称取红碎茶1.5克，置于4个300毫升锥形瓶中，加入150毫升75摄氏度的蒸馏水，摇动，浸泡10分钟后捞出茶叶，茶汤放冷至30摄氏度，分别加入茶汤体积0.5％、0.7％、0.9％和1.0％实施例1的提取液，摇匀，按10％(w/v)加入葡萄糖以预防“冷后浑”，调节茶汤ph值为6-7，再经灭菌后得到红茶饮料。

将所得红茶饮料滤入4个250毫升容量瓶中，滤渣用40毫升蒸馏水冲洗两次，定容摇匀。再精确吸取滤液1毫升于4个100毫升的容量瓶内，用水定容至刻度，摇匀。

茶色素的定量测定

茶色素在紫外区有明显吸收，茶黄素单没食子酸酯在紫外波长272-275nm有最大吸收，茶黄素双没食子酸酯在380nm左右有最大吸收，茶红素在紫外波长269nm下有最大吸收。根据roberts法，以蒸馏水为参比，将各个样品分别装入1cm比色皿，在269nm、272nm和380nm处分别测定各样品的紫外吸收值，以紫外吸收值表征茶色素含量与红茶品质，红茶色泽品质得分＝a272nm×166.68(式中166.68为试样浓度换算成1g茶样/100毫升的换算系数；茶黄素的含量(％)＝a380nm×2.25(式中2.25为换算系数)。

由图1可见，添加墨囊提取液后，表征茶黄素与茶红素含量的紫外吸光度值相对于未添加的样液都有不同程度的增加(p<0.05)，其中，添加量为0.7％组别的茶色素的吸收值增加最为明显(p<0.05)；表明饮料中茶色素的含量提高了。

图2是红碎茶添加墨囊提取液后的色泽品质与茶黄素含量情况。其茶黄素的含量比未添加时高6.9-10.33倍(p<0.05)，说明墨囊提取液对茶色素的形成有明显促进作用，添加之后的品质得分比未添加时高了1.56-2.01倍(p<0.05)。

色差的测定

安置好白板，按下电源开关键，开机屏幕出现，进行自动黑白板校正。自动校正完成后进入“标准测量”界面测量，以未添加提取液速溶茶样品为标准品，按一下仪器右侧的测试键，读出标准样的l*a*b*的绝对值。按下enter键，将镜头口对正待测其他样品的被测部位，按一下测试键，等“嘀”的一声响后移开镜头，显示样品与标准样的色差值：dl*、da*、db*等，由dl、da、db判断样品与标样之间的色差大小和偏色方向。重复检测其他被检样品与标样间的颜色差异。

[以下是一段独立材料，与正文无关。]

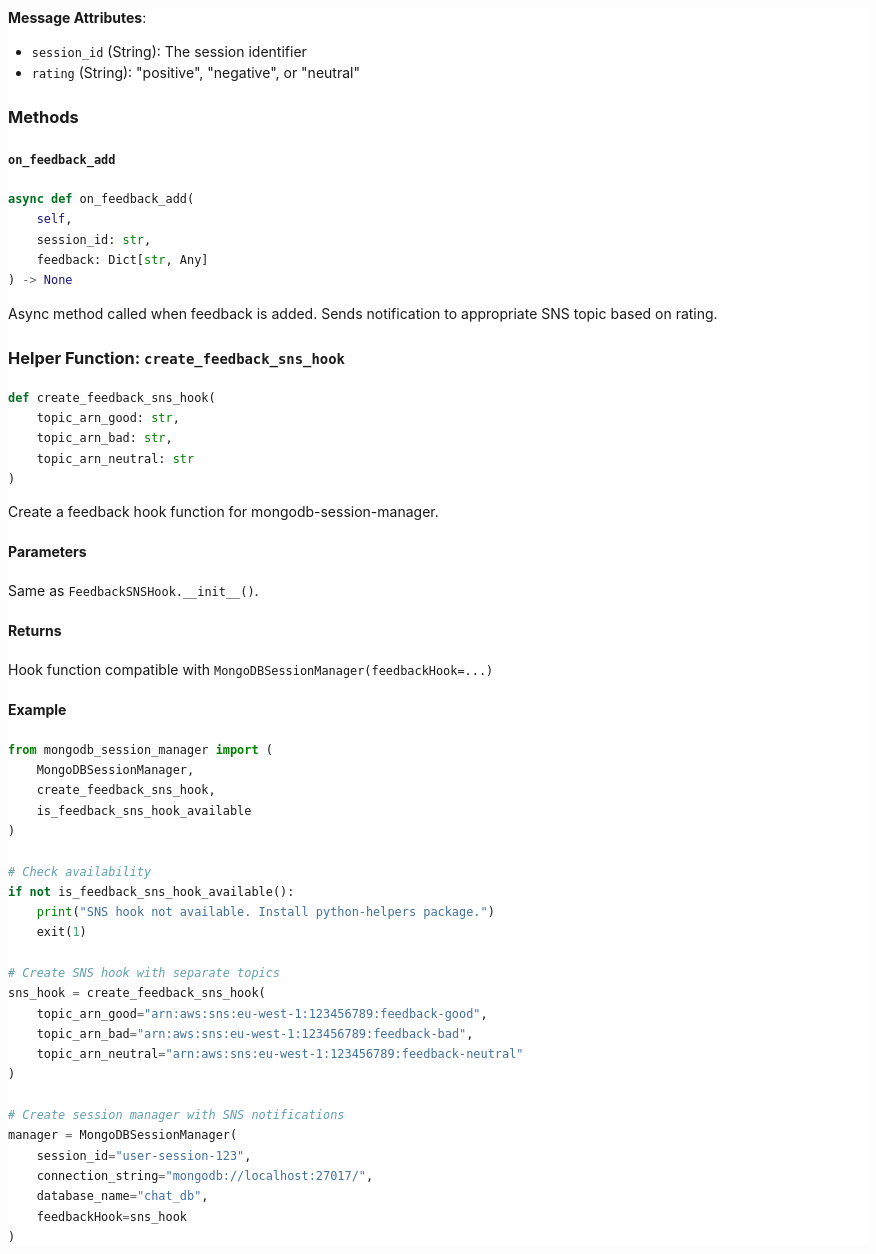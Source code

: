 **Message Attributes**:
- `session_id` (String): The session identifier
- `rating` (String): "positive", "negative", or "neutral"

### Methods

#### `on_feedback_add`

```python
async def on_feedback_add(
    self,
    session_id: str,
    feedback: Dict[str, Any]
) -> None
```

Async method called when feedback is added. Sends notification to appropriate SNS topic based on rating.

### Helper Function: `create_feedback_sns_hook`

```python
def create_feedback_sns_hook(
    topic_arn_good: str,
    topic_arn_bad: str,
    topic_arn_neutral: str
)
```

Create a feedback hook function for mongodb-session-manager.

#### Parameters

Same as `FeedbackSNSHook.__init__()`.

#### Returns

Hook function compatible with `MongoDBSessionManager(feedbackHook=...)`

#### Example

```python
from mongodb_session_manager import (
    MongoDBSessionManager,
    create_feedback_sns_hook,
    is_feedback_sns_hook_available
)

# Check availability
if not is_feedback_sns_hook_available():
    print("SNS hook not available. Install python-helpers package.")
    exit(1)

# Create SNS hook with separate topics
sns_hook = create_feedback_sns_hook(
    topic_arn_good="arn:aws:sns:eu-west-1:123456789:feedback-good",
    topic_arn_bad="arn:aws:sns:eu-west-1:123456789:feedback-bad",
    topic_arn_neutral="arn:aws:sns:eu-west-1:123456789:feedback-neutral"
)

# Create session manager with SNS notifications
manager = MongoDBSessionManager(
    session_id="user-session-123",
    connection_string="mongodb://localhost:27017/",
    database_name="chat_db",
    feedbackHook=sns_hook
)
```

图3是6种样品的色差情况(3nhnh310型便携式色差计测得)，从图中可见，红碎茶添加了墨囊提取液样品的δa和δb值明显高于未添加的红碎茶，也高于其他4种样品，δa正值越高，说明颜色偏红，δb值正值越高则说明颜色偏黄。图3说明在添加了墨囊提取液后，样品的色泽更加趋红和趋黄，该结果与茶色素紫外吸收测定和茶黄素定量结果一致(p<0.05)。

上述实施例为本发明较佳的实施方式，但本发明的实施方式并不受上述实施例的限制，其他的任何未背离本发明的精神实质与原理下所作的改变、修饰、替代、组合、简化，均应为等效的置换方式，都包含在本发明的保护范围之内。